▶ [TASK PROMPT]:
Below are some records. Return exactly the lines from the one containing "- <b>Status:</b> In Progress" through the one containing "Dietrich Nigh, Rachael McCue, Jake Swecker", both included, and only those.

--- AVAILABLE DATA Enclosed Below ---

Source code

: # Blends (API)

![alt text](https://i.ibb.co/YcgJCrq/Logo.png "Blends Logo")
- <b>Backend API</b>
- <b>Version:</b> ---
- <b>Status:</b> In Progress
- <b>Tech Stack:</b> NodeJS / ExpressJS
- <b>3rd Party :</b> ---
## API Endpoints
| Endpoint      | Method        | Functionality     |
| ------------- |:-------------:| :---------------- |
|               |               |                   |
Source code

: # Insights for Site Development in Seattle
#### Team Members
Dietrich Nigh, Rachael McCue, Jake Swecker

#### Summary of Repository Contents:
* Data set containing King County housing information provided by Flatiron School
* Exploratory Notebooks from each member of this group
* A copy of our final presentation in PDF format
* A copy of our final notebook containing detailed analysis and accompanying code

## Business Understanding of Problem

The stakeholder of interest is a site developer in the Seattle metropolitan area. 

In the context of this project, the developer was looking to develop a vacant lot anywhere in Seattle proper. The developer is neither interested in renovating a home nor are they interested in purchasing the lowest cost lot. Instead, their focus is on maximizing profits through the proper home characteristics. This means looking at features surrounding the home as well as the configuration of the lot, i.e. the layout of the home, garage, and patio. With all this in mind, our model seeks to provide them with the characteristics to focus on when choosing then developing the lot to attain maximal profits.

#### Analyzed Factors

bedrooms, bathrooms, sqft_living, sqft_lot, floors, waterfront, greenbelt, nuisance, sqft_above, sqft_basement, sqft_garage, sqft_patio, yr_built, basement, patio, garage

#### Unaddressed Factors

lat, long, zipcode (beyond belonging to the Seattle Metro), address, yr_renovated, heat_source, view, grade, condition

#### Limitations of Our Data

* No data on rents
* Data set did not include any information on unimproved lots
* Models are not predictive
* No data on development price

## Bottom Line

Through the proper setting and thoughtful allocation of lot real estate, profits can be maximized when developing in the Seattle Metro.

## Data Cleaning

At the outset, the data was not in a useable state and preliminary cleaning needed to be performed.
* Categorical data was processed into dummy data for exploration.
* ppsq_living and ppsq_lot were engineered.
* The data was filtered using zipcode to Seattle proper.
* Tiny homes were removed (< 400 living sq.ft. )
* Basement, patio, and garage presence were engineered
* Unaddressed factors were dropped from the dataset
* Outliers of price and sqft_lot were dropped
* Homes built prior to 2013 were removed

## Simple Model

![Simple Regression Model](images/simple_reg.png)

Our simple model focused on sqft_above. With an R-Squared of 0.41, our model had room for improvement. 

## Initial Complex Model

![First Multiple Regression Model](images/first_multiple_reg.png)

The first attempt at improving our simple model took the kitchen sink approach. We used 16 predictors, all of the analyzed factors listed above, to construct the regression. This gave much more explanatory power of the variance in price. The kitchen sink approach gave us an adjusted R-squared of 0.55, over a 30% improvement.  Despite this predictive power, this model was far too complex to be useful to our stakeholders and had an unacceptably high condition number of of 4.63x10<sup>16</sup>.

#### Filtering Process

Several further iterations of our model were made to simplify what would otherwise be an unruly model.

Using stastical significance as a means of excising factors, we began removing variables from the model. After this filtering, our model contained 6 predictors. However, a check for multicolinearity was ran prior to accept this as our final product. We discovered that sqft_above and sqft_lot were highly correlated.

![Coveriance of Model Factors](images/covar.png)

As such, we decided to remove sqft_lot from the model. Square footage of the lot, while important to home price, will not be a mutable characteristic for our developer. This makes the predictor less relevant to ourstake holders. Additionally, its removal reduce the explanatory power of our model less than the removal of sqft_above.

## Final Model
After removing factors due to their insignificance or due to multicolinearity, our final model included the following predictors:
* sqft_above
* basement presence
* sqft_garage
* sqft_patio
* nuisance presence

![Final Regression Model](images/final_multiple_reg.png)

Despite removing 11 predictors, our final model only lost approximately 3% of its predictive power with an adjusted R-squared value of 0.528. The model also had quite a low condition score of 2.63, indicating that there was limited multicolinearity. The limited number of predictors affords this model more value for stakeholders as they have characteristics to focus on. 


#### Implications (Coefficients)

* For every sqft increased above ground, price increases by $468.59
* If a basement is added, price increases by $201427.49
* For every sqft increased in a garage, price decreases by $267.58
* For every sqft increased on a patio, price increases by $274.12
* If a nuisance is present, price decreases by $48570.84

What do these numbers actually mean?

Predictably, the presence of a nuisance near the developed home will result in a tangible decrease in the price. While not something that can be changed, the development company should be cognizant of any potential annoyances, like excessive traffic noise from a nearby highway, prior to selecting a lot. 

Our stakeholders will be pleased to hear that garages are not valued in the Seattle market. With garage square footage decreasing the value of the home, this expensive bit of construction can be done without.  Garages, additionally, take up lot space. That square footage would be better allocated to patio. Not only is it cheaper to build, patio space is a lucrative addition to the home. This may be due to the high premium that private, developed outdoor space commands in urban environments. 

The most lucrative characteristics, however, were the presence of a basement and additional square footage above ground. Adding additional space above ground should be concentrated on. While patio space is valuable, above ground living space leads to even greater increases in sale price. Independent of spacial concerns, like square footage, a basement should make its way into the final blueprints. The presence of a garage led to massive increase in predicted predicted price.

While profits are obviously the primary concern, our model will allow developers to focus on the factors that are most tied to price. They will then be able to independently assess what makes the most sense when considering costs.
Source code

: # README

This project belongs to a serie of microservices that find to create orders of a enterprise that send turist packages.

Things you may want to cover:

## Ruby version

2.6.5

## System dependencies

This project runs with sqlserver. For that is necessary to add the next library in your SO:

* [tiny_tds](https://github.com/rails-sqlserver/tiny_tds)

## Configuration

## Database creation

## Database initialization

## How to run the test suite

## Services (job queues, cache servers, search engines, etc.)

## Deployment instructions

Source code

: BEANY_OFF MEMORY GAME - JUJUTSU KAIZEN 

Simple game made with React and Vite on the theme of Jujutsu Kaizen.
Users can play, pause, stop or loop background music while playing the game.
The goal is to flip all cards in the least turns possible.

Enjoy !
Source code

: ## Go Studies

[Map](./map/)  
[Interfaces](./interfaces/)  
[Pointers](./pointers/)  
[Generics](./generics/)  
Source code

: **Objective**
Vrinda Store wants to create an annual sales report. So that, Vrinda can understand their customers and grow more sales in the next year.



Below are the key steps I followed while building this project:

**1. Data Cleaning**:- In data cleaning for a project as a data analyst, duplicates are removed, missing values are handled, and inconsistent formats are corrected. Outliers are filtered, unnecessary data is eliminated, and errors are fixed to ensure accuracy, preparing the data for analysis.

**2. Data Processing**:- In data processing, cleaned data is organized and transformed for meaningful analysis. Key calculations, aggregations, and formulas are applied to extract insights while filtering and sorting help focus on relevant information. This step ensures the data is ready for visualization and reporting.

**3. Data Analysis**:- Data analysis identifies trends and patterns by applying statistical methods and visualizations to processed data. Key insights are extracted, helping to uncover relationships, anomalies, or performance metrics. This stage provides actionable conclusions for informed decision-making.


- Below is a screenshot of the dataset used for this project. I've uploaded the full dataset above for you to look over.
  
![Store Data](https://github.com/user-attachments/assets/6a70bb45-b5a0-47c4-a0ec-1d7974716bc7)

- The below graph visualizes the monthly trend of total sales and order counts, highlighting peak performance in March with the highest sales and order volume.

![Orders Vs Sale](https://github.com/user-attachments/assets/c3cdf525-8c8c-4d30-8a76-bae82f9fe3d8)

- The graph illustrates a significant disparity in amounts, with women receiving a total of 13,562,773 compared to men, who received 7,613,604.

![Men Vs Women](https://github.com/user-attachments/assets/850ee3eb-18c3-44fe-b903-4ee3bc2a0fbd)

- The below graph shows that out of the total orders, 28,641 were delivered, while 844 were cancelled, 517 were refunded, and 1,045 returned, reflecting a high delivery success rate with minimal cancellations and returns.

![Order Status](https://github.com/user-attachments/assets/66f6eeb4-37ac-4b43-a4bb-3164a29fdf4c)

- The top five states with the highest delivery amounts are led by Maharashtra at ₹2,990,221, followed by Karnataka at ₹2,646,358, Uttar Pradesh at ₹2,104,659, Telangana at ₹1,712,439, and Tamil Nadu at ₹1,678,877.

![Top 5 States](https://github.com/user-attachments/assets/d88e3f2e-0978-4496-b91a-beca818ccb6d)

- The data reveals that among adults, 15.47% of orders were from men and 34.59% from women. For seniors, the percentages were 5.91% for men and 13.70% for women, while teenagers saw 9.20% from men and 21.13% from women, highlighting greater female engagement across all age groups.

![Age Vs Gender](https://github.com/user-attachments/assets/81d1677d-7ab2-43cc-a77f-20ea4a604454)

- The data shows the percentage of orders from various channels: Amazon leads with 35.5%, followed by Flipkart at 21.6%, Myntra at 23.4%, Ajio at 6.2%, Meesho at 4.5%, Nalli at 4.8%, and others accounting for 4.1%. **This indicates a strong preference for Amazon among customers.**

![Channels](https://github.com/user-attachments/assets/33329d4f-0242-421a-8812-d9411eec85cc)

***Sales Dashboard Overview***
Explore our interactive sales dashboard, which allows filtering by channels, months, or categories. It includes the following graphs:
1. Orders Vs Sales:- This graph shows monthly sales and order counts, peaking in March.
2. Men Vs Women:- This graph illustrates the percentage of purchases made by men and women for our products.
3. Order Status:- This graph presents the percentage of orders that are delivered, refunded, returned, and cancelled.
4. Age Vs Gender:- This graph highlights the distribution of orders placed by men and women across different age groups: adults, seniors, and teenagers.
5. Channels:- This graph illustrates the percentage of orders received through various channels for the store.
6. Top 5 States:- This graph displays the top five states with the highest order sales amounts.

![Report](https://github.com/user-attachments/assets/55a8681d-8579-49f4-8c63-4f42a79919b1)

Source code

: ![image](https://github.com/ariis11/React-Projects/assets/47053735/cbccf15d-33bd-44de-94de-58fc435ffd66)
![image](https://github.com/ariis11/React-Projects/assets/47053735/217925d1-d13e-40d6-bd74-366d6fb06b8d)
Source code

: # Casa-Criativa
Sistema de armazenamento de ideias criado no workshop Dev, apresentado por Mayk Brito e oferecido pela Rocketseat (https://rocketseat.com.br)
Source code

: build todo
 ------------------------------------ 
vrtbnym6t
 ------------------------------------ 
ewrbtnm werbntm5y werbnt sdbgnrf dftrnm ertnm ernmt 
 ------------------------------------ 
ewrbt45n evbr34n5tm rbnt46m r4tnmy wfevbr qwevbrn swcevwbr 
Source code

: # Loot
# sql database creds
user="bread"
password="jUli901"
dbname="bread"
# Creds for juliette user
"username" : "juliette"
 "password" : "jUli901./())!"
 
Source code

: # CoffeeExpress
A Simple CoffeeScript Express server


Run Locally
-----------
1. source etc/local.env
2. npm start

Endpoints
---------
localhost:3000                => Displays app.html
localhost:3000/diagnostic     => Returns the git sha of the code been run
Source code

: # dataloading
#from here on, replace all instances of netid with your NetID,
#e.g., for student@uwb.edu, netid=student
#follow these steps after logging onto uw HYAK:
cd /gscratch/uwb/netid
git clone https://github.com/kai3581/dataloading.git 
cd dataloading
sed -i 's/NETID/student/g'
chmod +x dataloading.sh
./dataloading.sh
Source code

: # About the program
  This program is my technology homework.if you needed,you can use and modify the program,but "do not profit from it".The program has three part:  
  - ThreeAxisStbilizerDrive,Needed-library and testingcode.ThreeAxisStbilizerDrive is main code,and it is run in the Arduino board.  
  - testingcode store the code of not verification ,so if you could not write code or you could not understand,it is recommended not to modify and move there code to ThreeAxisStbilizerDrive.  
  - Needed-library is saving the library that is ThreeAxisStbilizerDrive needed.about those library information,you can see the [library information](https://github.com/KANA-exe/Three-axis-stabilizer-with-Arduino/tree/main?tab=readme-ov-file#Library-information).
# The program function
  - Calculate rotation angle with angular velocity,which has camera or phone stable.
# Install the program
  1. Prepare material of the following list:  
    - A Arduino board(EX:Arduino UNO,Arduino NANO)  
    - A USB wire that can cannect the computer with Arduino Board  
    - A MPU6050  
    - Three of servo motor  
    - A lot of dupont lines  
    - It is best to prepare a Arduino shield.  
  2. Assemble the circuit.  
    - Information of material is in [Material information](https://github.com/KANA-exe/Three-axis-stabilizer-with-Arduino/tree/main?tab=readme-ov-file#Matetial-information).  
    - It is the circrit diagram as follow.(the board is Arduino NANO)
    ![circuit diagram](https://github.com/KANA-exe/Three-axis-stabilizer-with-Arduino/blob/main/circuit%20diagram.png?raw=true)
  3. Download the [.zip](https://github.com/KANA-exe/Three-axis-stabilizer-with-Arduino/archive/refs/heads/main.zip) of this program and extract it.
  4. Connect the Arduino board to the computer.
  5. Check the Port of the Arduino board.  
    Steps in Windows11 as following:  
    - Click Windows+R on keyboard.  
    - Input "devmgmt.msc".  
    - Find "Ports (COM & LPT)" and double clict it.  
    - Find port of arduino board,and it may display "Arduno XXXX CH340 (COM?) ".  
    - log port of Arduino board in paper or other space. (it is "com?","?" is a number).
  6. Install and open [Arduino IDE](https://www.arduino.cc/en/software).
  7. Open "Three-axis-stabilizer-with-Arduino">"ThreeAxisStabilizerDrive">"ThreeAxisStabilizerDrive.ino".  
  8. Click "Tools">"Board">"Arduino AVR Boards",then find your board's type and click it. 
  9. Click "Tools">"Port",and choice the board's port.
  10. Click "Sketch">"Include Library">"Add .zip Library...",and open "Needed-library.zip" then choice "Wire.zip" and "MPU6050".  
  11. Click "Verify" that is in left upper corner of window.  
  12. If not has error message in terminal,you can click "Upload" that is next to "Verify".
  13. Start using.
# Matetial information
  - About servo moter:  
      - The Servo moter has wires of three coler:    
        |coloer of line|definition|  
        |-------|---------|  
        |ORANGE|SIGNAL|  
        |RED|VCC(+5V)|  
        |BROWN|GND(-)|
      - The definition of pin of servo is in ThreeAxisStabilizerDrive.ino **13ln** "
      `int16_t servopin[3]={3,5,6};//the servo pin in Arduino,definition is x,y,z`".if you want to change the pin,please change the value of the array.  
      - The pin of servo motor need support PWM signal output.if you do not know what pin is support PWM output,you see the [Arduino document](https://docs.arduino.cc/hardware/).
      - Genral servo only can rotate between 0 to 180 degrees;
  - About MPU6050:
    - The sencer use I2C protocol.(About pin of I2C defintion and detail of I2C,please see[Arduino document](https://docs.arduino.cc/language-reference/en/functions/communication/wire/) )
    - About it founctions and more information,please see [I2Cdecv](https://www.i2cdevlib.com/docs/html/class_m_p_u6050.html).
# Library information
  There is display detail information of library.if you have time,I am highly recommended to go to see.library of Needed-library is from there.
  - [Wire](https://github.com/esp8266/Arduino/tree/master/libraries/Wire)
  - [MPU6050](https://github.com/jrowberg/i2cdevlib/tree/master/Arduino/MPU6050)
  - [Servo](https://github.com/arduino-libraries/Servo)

--- End of Enclosed AVAILABLE DATA ---

▶ [YOUR SOLUTION]:
- <b>Status:</b> In Progress
- <b>Tech Stack:</b> NodeJS / ExpressJS
- <b>3rd Party :</b> ---
## API Endpoints
| Endpoint      | Method        | Functionality     |
| ------------- |:-------------:| :---------------- |
|               |               |                   |
Source code

: # Insights for Site Development in Seattle
#### Team Members
Dietrich Nigh, Rachael McCue, Jake Swecker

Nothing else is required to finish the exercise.